[Date Prev][Date Next][Thread Prev][Thread Next][Date Index][Thread Index]

Re: [oc] Re: Merlin Hybrid System




----- Original Message -----
From: "Andreas Bombe" <bombe@informatik.tu-muenchen.de>
To: <cores@opencores.org>
Sent: Saturday, December 08, 2001 9:32 PM
Subject: [oc] Re: Merlin Hybrid System
> And you can automate finding the places where to insert spinlocks so
> that all non-atomic operations are safe but still not too much is
> locked?
>
On my WinME system as I write this there are running about 150
threads. You can make external determinations that for many of
these threads that spinlocks are not required. For example
portions of each of these threads (strands derived from the threads)
do not share the same address space (code and/or data). Therefore
there is no requirement for the insertion of a Spin Lock. For
portions of code and or data that overlap there are ways of using
the internal operations of features entended into the memory
management system. Examples of this are described on
Transmeta's website. Although they use this for invalidating
morphed code when self modifying code runs or when, as an example
I/O loads in new code. My intentions are different than this but
of no more difficulty to impliment.

> How small are those fragments, anyway?  You do want to separate at least
> at the level large loops, don't you?
>

They can be very small since context switch overhead might be as
low as 1 memory cycle (less if the context is internal to the chip).
They don't have to be loops. straight line code can be fragmented too.

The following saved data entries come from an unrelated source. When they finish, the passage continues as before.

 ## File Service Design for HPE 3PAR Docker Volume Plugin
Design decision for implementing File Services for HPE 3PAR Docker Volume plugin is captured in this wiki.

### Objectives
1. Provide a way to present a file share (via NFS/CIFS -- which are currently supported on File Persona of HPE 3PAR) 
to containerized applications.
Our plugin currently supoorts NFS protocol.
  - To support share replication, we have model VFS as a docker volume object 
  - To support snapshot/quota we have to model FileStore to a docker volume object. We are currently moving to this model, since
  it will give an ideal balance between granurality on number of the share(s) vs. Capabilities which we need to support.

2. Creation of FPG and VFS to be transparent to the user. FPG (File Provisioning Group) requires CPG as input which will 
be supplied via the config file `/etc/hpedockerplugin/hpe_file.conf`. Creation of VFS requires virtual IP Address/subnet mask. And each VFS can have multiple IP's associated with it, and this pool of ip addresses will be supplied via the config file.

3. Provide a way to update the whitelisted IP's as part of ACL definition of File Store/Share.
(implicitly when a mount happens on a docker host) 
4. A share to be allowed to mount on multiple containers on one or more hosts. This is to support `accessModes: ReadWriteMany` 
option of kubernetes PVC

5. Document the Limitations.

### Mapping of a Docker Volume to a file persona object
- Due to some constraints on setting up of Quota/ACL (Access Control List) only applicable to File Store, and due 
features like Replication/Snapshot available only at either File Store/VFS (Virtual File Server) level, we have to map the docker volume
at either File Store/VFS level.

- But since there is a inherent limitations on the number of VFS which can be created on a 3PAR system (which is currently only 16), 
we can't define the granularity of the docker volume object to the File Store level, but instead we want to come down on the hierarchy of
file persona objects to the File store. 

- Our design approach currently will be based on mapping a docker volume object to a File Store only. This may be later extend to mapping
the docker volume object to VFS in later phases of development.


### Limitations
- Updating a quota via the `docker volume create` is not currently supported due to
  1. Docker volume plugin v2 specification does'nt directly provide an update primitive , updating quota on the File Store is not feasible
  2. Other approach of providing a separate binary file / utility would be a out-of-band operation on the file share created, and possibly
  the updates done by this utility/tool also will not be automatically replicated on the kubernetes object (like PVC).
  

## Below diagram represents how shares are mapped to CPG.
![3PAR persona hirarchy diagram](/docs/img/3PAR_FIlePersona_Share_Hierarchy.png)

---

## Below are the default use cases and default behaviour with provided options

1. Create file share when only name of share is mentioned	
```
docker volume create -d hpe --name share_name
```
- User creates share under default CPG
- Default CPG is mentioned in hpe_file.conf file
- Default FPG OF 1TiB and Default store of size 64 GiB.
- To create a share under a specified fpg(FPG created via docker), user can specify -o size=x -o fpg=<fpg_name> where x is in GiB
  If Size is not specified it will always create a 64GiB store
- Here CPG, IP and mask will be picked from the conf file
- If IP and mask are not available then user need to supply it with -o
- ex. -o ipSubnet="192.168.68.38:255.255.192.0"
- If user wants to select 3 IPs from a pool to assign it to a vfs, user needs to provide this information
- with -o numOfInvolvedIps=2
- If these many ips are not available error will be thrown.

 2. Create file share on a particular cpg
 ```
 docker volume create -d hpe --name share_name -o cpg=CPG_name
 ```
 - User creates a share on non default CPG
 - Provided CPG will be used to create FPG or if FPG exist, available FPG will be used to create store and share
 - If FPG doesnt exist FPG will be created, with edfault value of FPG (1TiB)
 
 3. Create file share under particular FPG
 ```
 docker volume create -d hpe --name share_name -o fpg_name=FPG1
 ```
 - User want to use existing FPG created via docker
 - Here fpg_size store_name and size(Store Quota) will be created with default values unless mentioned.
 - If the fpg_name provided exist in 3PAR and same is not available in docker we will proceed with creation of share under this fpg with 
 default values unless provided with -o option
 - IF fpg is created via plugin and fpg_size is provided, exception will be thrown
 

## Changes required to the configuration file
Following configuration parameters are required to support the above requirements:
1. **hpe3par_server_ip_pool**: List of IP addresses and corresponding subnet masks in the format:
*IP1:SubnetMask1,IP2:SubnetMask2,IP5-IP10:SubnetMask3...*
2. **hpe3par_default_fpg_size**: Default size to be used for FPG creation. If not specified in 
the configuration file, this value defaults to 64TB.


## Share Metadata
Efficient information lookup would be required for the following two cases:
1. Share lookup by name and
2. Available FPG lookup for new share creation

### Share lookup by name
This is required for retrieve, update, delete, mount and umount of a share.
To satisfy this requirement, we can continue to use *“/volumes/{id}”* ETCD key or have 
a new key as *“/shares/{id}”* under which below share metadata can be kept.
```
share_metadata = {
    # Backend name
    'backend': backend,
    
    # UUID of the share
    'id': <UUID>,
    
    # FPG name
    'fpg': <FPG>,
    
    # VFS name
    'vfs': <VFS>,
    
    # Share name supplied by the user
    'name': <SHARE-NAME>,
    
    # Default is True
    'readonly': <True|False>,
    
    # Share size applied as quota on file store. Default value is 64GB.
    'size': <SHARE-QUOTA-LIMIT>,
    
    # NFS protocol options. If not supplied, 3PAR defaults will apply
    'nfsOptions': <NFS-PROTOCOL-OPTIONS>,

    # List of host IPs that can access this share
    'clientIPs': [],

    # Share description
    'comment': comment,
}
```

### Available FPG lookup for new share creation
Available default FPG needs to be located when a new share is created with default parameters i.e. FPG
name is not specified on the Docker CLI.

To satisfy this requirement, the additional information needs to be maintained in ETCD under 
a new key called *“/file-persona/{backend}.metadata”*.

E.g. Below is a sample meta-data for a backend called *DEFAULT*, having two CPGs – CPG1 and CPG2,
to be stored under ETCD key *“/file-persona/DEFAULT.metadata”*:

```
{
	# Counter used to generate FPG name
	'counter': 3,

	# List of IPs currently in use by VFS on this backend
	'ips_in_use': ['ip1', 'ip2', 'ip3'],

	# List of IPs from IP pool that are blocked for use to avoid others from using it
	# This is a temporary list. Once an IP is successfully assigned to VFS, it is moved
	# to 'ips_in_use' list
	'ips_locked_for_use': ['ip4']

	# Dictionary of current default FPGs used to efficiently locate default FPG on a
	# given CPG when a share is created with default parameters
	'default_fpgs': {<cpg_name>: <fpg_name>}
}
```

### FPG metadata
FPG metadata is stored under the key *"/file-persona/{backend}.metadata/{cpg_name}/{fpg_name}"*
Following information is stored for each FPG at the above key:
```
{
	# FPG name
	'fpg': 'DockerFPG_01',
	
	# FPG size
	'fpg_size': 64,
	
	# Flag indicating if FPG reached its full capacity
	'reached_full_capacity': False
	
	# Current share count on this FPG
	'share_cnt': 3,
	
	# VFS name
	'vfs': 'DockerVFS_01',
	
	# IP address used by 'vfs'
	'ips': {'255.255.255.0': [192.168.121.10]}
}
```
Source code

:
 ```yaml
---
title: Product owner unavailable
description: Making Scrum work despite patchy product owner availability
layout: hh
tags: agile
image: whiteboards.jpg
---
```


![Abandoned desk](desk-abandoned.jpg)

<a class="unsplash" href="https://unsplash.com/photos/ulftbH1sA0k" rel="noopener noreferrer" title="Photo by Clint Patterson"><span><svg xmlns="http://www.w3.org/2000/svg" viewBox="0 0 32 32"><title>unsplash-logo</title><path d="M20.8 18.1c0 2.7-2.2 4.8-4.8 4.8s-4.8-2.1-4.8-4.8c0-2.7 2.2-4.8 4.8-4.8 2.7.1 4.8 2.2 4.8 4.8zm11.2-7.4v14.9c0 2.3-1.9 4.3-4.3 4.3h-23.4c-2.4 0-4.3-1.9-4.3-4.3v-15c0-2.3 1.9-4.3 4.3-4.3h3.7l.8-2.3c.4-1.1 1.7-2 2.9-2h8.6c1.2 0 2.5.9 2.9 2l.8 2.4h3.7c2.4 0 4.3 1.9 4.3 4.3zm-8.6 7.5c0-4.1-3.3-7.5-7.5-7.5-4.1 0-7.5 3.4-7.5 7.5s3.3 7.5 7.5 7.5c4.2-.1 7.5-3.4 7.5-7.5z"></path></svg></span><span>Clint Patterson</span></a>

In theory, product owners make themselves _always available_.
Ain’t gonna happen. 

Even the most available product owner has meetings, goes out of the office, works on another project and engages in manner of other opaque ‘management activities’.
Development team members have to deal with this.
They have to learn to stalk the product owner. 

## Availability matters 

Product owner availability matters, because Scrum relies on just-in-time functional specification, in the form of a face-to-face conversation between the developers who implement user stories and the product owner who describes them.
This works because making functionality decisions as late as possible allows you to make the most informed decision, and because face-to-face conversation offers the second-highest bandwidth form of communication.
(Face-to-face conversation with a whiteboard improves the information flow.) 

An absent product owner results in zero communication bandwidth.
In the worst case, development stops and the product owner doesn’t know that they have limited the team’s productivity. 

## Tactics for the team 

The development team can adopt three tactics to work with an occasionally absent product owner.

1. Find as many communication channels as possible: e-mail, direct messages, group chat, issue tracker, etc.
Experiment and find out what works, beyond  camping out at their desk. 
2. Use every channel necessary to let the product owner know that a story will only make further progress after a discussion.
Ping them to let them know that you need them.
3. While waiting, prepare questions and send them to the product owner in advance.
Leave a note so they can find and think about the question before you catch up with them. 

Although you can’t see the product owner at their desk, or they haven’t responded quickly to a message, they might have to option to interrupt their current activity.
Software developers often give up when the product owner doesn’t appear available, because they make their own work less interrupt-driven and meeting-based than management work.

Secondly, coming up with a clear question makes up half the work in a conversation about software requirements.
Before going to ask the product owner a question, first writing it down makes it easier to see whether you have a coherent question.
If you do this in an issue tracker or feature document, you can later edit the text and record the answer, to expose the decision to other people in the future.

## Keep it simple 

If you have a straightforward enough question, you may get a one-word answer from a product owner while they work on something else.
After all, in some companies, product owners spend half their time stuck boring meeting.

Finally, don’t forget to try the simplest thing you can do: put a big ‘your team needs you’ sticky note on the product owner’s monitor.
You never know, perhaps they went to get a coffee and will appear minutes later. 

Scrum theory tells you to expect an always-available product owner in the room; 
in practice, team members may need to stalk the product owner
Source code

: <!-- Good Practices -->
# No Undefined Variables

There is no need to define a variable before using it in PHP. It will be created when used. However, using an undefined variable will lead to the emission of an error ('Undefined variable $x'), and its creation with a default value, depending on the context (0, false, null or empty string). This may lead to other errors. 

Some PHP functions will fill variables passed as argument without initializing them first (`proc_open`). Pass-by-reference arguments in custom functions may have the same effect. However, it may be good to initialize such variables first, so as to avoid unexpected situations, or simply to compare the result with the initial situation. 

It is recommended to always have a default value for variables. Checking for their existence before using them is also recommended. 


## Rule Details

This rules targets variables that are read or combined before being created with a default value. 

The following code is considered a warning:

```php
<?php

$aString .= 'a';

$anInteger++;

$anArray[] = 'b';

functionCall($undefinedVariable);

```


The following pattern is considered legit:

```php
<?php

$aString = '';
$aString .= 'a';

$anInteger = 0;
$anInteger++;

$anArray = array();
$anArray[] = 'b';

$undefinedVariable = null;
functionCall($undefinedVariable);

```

The optimizations will be most benificial for a single Intel-like
processor running many independant threads. e.g. virtualy every
Windows based computer. The optimizations are least benificial
for a single thread (single code stream) dominating the processor
time. Most processor designers view optimizations from the single
code stream point of view and not from the overal system point
of view. My process approaches the problem from the overall
system point of view.

Traditional - how to speed up

    for i = 0 to m
        for j = 0 n
            func(i,j)
        next j
    next i

On a Windows based system you can have 100's of these running.
My method addresses how you get all of these code streams to
finish sooner. There is more bang for the buck if you can more of
these running at the same time instead of getting each to run slightly
faster.


> > A multithreaded Win32 application on a single processor system
> > can have portions of multiple threads running concurrently while
> > the O/S (Windows) is under the assumption that only one thread
> > is active. Let me re-word that. The replacement chip built, would
> > look to the motherboard and to the O/S (and applications) as
> > if it were a single processor.
>
> You're claiming magic SMP without code support.  That I've understood.
>

>From the outside viewpoint (e.g. that detected from the operating system)
there is a single processor capable of running but only one thread.
Internaly
there are multiple processors that are capable of fooling the observation of
what the processor has done.

While not disclosing what I am doing to some extent you can see this
effect on an Intel processor. The processor sucks in some number of
instructions for decoding. From the outside viewpoint is the instruction
pointer just after the last byte read? It is not there yet. Now assume
an interrupt occures while this wad of instructions are inside the pipeline.
You could flush the pipeline and un-roll the instruction pointer backwards.
You could defer honoring the interrupt until you got room in the pipeline.
You could start sucking in interrupt code while you complete execution
of code in the pipeline. All of this could occure without regard to what
teh operating system may think has happened.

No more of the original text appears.